MBCL-38. MEDULLOBLASTOMAS ASSOCIATED WITH APC GERMLINE MUTATION: A MULTICENTRIC FRENCH AND BELGIAN REVIEW

Aurore Surun 1, Laurence Brugières 2, Léa Guerrini-Rousseau 2, Pascale Varlet 3, Brigitte Lacour 4, Cécile Faure-Conter 5, Pierre Leblond 6, Anne-Isabelle Bertozzi-Salomon 7, Claire Berger 8, Nicolas Andre 9, Eric Sariban 10, Fabienne Prieur 8, Françoise Desseigne 11, Hélène Zattara-Cannoni 9, Marc Polivka 12, Marie-Bernadette Delisle 7, Alexandre Vasiljevic 13, Chrystelle Colas 1, François Doz 1,15, Franck Bourdeaut 1,14
PMCID: PMC6012811

Abstract

Medulloblastoma may occur in a context of APC germline mutation and familial adenomatous polyposis. We aimed to describe clinical features of patients with medulloblastoma occurring in this context. We performed a multicentric retrospective review of French and Belgian patients treated for medulloblastoma with identified or highly suspected (personal or familial history) APC germline mutation. Genetic status, clinical and histological characteristics, treatments and outcome were reported.
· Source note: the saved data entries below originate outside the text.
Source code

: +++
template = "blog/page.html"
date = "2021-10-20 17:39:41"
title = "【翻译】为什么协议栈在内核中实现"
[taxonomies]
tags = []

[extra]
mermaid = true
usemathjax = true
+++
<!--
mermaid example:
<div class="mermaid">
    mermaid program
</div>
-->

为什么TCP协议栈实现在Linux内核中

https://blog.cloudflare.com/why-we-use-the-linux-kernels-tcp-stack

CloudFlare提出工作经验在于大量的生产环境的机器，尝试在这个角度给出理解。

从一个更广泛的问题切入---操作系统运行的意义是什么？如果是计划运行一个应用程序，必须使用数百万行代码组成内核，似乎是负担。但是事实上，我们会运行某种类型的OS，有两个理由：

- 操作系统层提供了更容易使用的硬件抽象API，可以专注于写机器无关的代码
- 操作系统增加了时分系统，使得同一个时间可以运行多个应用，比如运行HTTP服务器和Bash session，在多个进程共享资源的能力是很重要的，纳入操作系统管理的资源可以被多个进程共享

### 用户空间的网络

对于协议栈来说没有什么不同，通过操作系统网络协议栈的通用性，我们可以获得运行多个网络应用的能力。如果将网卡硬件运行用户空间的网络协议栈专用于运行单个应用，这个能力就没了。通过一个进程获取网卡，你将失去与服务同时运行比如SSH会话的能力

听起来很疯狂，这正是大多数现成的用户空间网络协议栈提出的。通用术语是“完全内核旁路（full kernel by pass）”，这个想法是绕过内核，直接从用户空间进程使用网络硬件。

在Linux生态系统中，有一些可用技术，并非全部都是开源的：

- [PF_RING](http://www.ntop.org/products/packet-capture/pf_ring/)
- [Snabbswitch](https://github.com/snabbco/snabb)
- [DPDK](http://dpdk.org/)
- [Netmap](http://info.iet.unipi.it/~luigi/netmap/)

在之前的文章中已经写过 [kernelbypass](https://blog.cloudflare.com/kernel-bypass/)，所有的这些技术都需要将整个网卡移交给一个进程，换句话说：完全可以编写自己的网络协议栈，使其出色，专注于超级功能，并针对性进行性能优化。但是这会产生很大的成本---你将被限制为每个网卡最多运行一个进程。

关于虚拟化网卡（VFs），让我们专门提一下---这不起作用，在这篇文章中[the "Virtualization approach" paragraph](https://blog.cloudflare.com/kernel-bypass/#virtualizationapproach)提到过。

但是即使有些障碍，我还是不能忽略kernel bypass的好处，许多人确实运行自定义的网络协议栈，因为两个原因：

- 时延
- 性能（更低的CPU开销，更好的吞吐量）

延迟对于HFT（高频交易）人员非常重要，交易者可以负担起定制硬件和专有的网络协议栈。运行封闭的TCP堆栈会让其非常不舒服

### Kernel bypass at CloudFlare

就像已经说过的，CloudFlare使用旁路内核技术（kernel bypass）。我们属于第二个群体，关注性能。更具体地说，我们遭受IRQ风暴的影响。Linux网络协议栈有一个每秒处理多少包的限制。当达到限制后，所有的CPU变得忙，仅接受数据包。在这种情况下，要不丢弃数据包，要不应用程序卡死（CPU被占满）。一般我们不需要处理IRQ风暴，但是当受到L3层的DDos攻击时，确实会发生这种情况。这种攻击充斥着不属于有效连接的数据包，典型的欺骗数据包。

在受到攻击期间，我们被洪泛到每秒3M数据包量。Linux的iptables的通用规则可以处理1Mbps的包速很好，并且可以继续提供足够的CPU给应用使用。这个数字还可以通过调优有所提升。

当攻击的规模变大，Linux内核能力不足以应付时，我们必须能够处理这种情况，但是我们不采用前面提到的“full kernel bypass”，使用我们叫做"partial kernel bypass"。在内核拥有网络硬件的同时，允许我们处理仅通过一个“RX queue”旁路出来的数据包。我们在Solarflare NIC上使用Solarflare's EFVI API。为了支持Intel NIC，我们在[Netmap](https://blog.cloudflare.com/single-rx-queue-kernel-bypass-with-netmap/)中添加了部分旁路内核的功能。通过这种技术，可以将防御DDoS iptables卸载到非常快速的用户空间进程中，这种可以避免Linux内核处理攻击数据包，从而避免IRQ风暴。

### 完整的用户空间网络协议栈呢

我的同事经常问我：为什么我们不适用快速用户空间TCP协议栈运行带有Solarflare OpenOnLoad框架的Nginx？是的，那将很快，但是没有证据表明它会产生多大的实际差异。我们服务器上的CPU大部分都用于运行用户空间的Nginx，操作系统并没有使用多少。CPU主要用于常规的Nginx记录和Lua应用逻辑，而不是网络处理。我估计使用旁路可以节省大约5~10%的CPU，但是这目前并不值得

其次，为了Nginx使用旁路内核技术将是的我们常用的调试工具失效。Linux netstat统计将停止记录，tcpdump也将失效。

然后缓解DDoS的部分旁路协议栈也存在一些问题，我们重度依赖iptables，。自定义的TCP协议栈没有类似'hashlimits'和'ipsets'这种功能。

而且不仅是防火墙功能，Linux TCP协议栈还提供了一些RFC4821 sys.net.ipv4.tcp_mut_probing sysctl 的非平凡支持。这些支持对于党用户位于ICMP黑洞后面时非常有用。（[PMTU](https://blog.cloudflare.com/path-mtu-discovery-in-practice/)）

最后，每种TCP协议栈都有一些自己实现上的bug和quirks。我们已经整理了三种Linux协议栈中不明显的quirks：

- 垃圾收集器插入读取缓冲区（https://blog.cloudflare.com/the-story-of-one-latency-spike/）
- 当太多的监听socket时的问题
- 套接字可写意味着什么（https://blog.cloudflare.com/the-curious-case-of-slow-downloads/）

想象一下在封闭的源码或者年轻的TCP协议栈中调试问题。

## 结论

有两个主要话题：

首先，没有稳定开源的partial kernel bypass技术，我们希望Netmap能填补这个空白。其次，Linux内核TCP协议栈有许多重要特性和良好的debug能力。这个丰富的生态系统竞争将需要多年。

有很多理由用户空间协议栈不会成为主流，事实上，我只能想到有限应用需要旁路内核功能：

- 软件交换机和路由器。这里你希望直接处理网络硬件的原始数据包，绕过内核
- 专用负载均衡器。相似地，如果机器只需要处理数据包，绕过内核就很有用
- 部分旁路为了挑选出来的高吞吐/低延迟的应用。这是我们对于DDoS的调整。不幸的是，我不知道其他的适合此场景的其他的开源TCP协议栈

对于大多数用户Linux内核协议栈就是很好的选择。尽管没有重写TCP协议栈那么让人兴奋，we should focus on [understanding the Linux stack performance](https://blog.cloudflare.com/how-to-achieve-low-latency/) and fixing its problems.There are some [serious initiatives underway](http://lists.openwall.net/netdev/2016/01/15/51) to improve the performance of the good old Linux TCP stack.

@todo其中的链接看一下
Eleven patients with known or suspected APC germline mutation, mostly on exon 15 (N=6/9 available data), were diagnosed with medulloblastoma at a median age of 10.6 years [6-32]. Medulloblastomas were mainly non-metastatic (N=9/11), classic (N=9/9 available data, central review ongoing), with no significant residual tumor after surgery (N=9/11). All patients underwent radiotherapy (median craniospinal dose: 35 Gy), combined with chemotherapy for 10 patients. No relapse was noticed (median follow-up: 11 years). Secondary tumors (N=8) occurred in 7 patients, including 1 lethal malignant Triton tumor in the irradiation field, 1 thyroid carcinoma, and 6 desmoid tumors (5 abdominal tumors, 1 occipital tumor in the irradiation field). Pre-symptomatic polyposis was diagnosed for 9 patients at a median age of 15.5 years, prior to medulloblastoma for 2 of them. Medulloblastomas associated with APC germline mutation have favorable clinical outcome, even for metastatic tumors, with no relapse in this small series of patients, in line with WNT-medulloblastomas’ profile. Yet, long-term survival is clouded by second tumor occurrence, with potential radiation-induced tumors. These findings raise the question of applying de-escalation therapeutic protocol for these patients with reduced intensity craniospinal irradiation.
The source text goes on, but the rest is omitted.